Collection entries
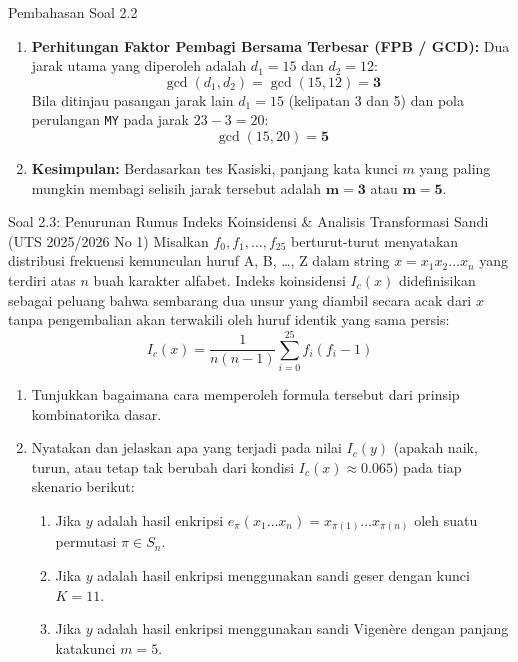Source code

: \documentclass[11pt,a4paper]{article}
\begin{document}
\begin{solusibox}{Pembahasan Soal 2.2}
\begin{enumerate}[leftmargin=*]
\begin{itemize}
\begin{itemize}
            Periksa substring \texttt{"KQ"} pada indeks: 8 (\texttt{K(8) Q(9)}), 15 (\texttt{K(15) X(16) Q(17)}), 20 (\texttt{K(20) Q(21)}).
            Selisih posisi antara indeks 20 dan 8: $d_2 = 20 - 8 = \mathbf{12}$.
            \item Tinjau substring \texttt{"XQ"}:
            Muncul pada indeks 1 (\texttt{X(1) Q(2)}), indeks 16 (\texttt{X(16) Q(17)}), dan indeks 17 (\texttt{Q(17) Q(18) X(19)}).
            Jarak: $16 - 1 = \mathbf{15}$.
        \end{itemize}
    \end{itemize}
    \item \textbf{Perhitungan Faktor Pembagi Bersama Terbesar (FPB / GCD):}
    Dua jarak utama yang diperoleh adalah $d_1 = 15$ dan $d_2 = 12$:
    \[
    \gcd(d_1, d_2) = \gcd(15, 12) = \mathbf{3}
    \]
    Bila ditinjau pasangan jarak lain $d_1 = 15$ (kelipatan 3 dan 5) dan pola perulangan \texttt{MY} pada jarak $23 - 3 = 20$:
    \[
    \gcd(15, 20) = \mathbf{5}
    \]
    \item \textbf{Kesimpulan:} Berdasarkan tes Kasiski, panjang kata kunci $m$ yang paling mungkin membagi selisih jarak tersebut adalah $\mathbf{m = 3}$ atau $\mathbf{m = 5}$.
\end{enumerate}
\end{solusibox}

\vspace{0.4cm}

\begin{soalbox}{Soal 2.3: Penurunan Rumus Indeks Koinsidensi \& Analisis Transformasi Sandi (UTS 2025/2026 No 1)}
Misalkan $f_0, f_1, \dots, f_{25}$ berturut-turut menyatakan distribusi frekuensi kemunculan huruf A, B, \dots, Z dalam string $x = x_1 x_2 \dots x_n$ yang terdiri atas $n$ buah karakter alfabet.
Indeks koinsidensi $I_c(x)$ didefinisikan sebagai peluang bahwa sembarang dua unsur yang diambil secara acak dari $x$ tanpa pengembalian akan terwakili oleh huruf identik yang sama persis:
\[
I_c(x) = \frac{1}{n(n - 1)} \sum_{i=0}^{25} f_i (f_i - 1)
\]
\begin{enumerate}[label=(\alph*)]
    \item Tunjukkan bagaimana cara memperoleh formula tersebut dari prinsip kombinatorika dasar.
    \item Nyatakan dan jelaskan apa yang terjadi pada nilai $I_c(y)$ (apakah naik, turun, atau tetap tak berubah dari kondisi $I_c(x) \approx 0.065$) pada tiap skenario berikut:
    \begin{enumerate}[label=(\roman*)]
        \item Jika $y$ adalah hasil enkripsi $e_\pi(x_1 \dots x_n) = x_{\pi(1)} \dots x_{\pi(n)}$ oleh suatu permutasi $\pi \in S_n$.
        \item Jika $y$ adalah hasil enkripsi menggunakan sandi geser dengan kunci $K = 11$.
        \item Jika $y$ adalah hasil enkripsi menggunakan sandi Vigen\`ere dengan panjang katakunci $m = 5$.
    \end{enumerate}
\end{enumerate}
\end{soalbox}
\end{document}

# Task instructions:
Word for word, retype all of the data above, but include no pictures.

# Task answer:
Source code

: \documentclass[11pt,a4paper]{article}
\begin{document}
\begin{solusibox}{Pembahasan Soal 2.2}
\begin{enumerate}[leftmargin=*]
\begin{itemize}
\begin{itemize}
            Periksa substring \texttt{"KQ"} pada indeks: 8 (\texttt{K(8) Q(9)}), 15 (\texttt{K(15) X(16) Q(17)}), 20 (\texttt{K(20) Q(21)}).
            Selisih posisi antara indeks 20 dan 8: $d_2 = 20 - 8 = \mathbf{12}$.
            \item Tinjau substring \texttt{"XQ"}:
            Muncul pada indeks 1 (\texttt{X(1) Q(2)}), indeks 16 (\texttt{X(16) Q(17)}), dan indeks 17 (\texttt{Q(17) Q(18) X(19)}).
            Jarak: $16 - 1 = \mathbf{15}$.
        \end{itemize}
    \end{itemize}
    \item \textbf{Perhitungan Faktor Pembagi Bersama Terbesar (FPB / GCD):}
    Dua jarak utama yang diperoleh adalah $d_1 = 15$ dan $d_2 = 12$:
    \[
    \gcd(d_1, d_2) = \gcd(15, 12) = \mathbf{3}
    \]
    Bila ditinjau pasangan jarak lain $d_1 = 15$ (kelipatan 3 dan 5) dan pola perulangan \texttt{MY} pada jarak $23 - 3 = 20$:
    \[
    \gcd(15, 20) = \mathbf{5}
    \]
    \item \textbf{Kesimpulan:} Berdasarkan tes Kasiski, panjang kata kunci $m$ yang paling mungkin membagi selisih jarak tersebut adalah $\mathbf{m = 3}$ atau $\mathbf{m = 5}$.
\end{enumerate}
\end{solusibox}

\vspace{0.4cm}

\begin{soalbox}{Soal 2.3: Penurunan Rumus Indeks Koinsidensi \& Analisis Transformasi Sandi (UTS 2025/2026 No 1)}
Misalkan $f_0, f_1, \dots, f_{25}$ berturut-turut menyatakan distribusi frekuensi kemunculan huruf A, B, \dots, Z dalam string $x = x_1 x_2 \dots x_n$ yang terdiri atas $n$ buah karakter alfabet.
Indeks koinsidensi $I_c(x)$ didefinisikan sebagai peluang bahwa sembarang dua unsur yang diambil secara acak dari $x$ tanpa pengembalian akan terwakili oleh huruf identik yang sama persis:
\[
I_c(x) = \frac{1}{n(n - 1)} \sum_{i=0}^{25} f_i (f_i - 1)
\]
\begin{enumerate}[label=(\alph*)]
    \item Tunjukkan bagaimana cara memperoleh formula tersebut dari prinsip kombinatorika dasar.
    \item Nyatakan dan jelaskan apa yang terjadi pada nilai $I_c(y)$ (apakah naik, turun, atau tetap tak berubah dari kondisi $I_c(x) \approx 0.065$) pada tiap skenario berikut:
    \begin{enumerate}[label=(\roman*)]
        \item Jika $y$ adalah hasil enkripsi $e_\pi(x_1 \dots x_n) = x_{\pi(1)} \dots x_{\pi(n)}$ oleh suatu permutasi $\pi \in S_n$.
        \item Jika $y$ adalah hasil enkripsi menggunakan sandi geser dengan kunci $K = 11$.
        \item Jika $y$ adalah hasil enkripsi menggunakan sandi Vigen\`ere dengan panjang katakunci $m = 5$.
    \end{enumerate}
\end{enumerate}
\end{soalbox}
\end{document}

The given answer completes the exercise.